Le traitement de l’HF nécessite généralement des médicaments sur ordonnance pour abaisser efficacement les taux de LDL. Il existe plusieurs médicaments disponibles, y compris les statines, Zetia (ézétimibe) et des agents plus récents connus sous le nom d’inhibiteurs de PCSK9 qui peuvent être utilisés pour traiter l’HF.

Si vous recevez un diagnostic d’HF, votre professionnel de la santé travaillera avec vous pour élaborer un plan de traitement qui vous donne les meilleures chances de vivre longtemps et en bonne santé.

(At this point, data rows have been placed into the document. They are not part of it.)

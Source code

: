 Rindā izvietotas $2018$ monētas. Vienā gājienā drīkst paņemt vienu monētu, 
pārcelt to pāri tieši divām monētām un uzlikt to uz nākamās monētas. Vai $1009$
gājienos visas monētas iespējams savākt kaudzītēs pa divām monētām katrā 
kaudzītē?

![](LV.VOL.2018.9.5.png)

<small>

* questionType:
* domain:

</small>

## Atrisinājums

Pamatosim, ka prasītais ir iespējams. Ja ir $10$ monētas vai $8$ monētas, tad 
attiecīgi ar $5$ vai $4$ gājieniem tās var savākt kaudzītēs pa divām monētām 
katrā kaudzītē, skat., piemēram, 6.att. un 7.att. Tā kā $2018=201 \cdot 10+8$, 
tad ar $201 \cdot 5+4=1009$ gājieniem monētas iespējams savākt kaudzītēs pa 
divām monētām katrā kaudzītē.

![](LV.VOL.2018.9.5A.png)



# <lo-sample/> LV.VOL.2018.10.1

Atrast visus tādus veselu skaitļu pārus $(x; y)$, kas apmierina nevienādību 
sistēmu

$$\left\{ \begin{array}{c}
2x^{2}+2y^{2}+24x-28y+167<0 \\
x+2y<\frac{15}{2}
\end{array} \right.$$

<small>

COVID-19 et hypercholestérolémie familiale

Une histoire connue de taux de cholestérol élevé peut vous exposer à un risque accru d’infection grave au COVID-19. Cela signifie que si vous êtes infecté par COVID-19, il est possible que vous ayez besoin d’un traitement médical avancé ou même d’une hospitalisation.

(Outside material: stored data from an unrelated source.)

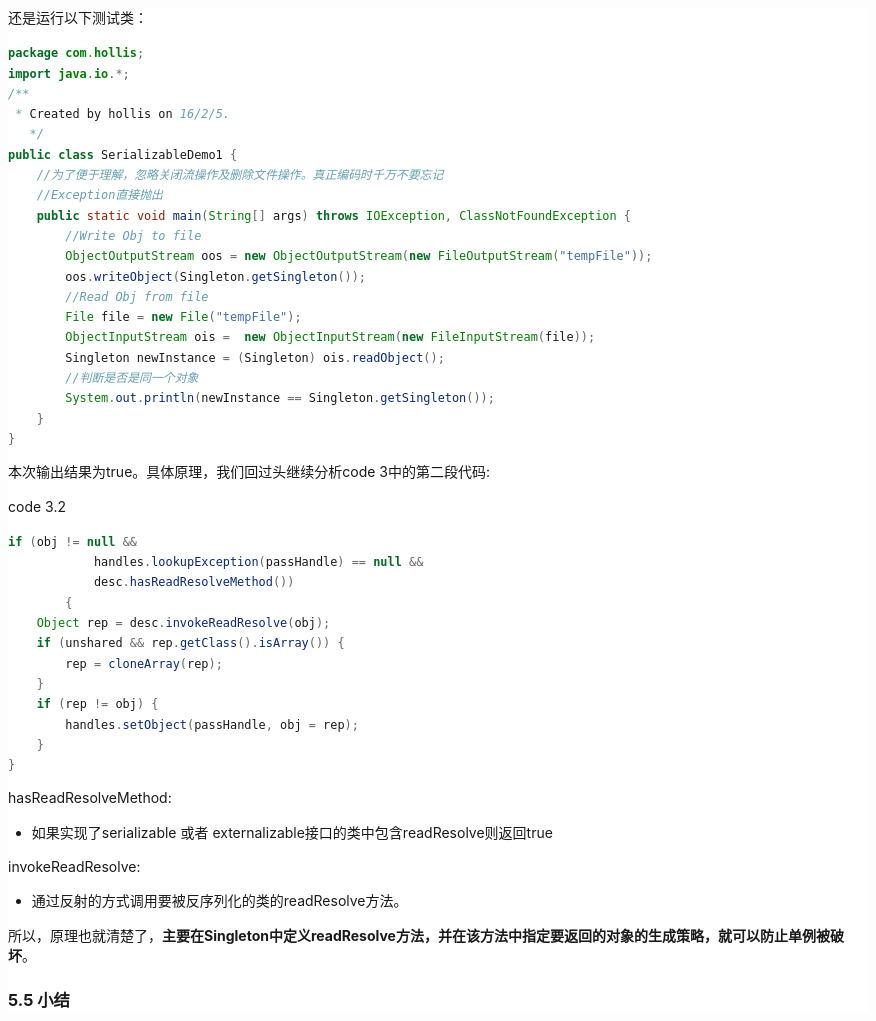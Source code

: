 还是运行以下测试类：

```java
package com.hollis;
import java.io.*;
/**
 * Created by hollis on 16/2/5.
   */
public class SerializableDemo1 {
	//为了便于理解，忽略关闭流操作及删除文件操作。真正编码时千万不要忘记
	//Exception直接抛出
	public static void main(String[] args) throws IOException, ClassNotFoundException {
		//Write Obj to file
		ObjectOutputStream oos = new ObjectOutputStream(new FileOutputStream("tempFile"));
		oos.writeObject(Singleton.getSingleton());
		//Read Obj from file
		File file = new File("tempFile");
		ObjectInputStream ois =  new ObjectInputStream(new FileInputStream(file));
		Singleton newInstance = (Singleton) ois.readObject();
		//判断是否是同一个对象
		System.out.println(newInstance == Singleton.getSingleton());
	}
}
```

本次输出结果为true。具体原理，我们回过头继续分析code 3中的第二段代码:

code 3.2

```java
if (obj != null &&
            handles.lookupException(passHandle) == null &&
            desc.hasReadResolveMethod())
        {
	Object rep = desc.invokeReadResolve(obj);
	if (unshared && rep.getClass().isArray()) {
		rep = cloneArray(rep);
	}
	if (rep != obj) {
		handles.setObject(passHandle, obj = rep);
	}
}
```

hasReadResolveMethod:

- 如果实现了serializable 或者 externalizable接口的类中包含readResolve则返回true

invokeReadResolve:

- 通过反射的方式调用要被反序列化的类的readResolve方法。

所以，原理也就清楚了，**主要在Singleton中定义readResolve方法，并在该方法中指定要返回的对象的生成策略，就可以防止单例被破坏**。

### 5.5 小结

Si vous prenez des médicaments contre l’hypercholestérolémie, continuez à les prendre tels que prescrits, car ils peuvent aider à réduire votre risque d’infection grave au COVID-19.

Mes enfants développeront-ils une hypercholestérolémie familiale ?

Étant donné que l’HF est transmise par la génétique, il est possible que vous transmettiez la maladie à vos enfants. Si vous et votre partenaire souffrez d’hypercholestérolémie, le risque de transmission de la maladie est plus élevé.

Cependant, de nombreux gènes jouent un rôle dans la détermination du taux de cholestérol. Ce n’est pas parce que vos gènes sont transmis à vos enfants qu’ils développeront toujours une hypercholestérolémie.

Certaines formes d’hypercholestérolémie ont un héritage polygénique, ce qui signifie qu’elles nécessitent que plusieurs gènes soient défectueux pour provoquer une hypercholestérolémie.

Travailler en étroite collaboration avec votre fournisseur de soins de santé et un conseiller en génétique vous aidera à évaluer votre risque de transmettre l’hypercholestérolémie à vos enfants.

Résumé

La FH est une maladie héréditaire qui peut entraîner des niveaux élevés de mauvais cholestérol LDL. Si vous avez un parent atteint d’HF ou d’hypercholestérolémie ou si vous avez des antécédents familiaux de maladie cardiaque à apparition précoce, il est important de faire des analyses de sang régulières et de travailler avec votre professionnel de la santé pour surveiller votre taux de cholestérol LDL. Si elle est détectée tôt et traitée avec des médicaments appropriés, l’HF est une maladie très gérable.

L’hypercholestérolémie familiale est une maladie génétique qui peut entraîner des taux élevés de cholestérol LDL. Si vous souffrez d’HF, sachez que vous n’avez rien fait pour provoquer ce trouble. Sachez également qu’avec un traitement approprié et des changements de mode de vie, les personnes atteintes d’hypercholestérolémie peuvent vivre une vie longue, saine et épanouissante.